YOUR OBJECTIVE.
Find the word "lang" in the material below and gather every line that contains it.

TASK MATERIAL.
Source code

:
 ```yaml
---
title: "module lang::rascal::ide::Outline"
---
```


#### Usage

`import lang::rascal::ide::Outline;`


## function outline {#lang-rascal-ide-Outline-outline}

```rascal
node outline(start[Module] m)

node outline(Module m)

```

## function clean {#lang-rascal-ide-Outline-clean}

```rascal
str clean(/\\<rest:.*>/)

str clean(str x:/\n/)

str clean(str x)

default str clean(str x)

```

COMPLETED TASK.
title: "module lang::rascal::ide::Outline"
`import lang::rascal::ide::Outline;`
## function outline {#lang-rascal-ide-Outline-outline}
## function clean {#lang-rascal-ide-Outline-clean}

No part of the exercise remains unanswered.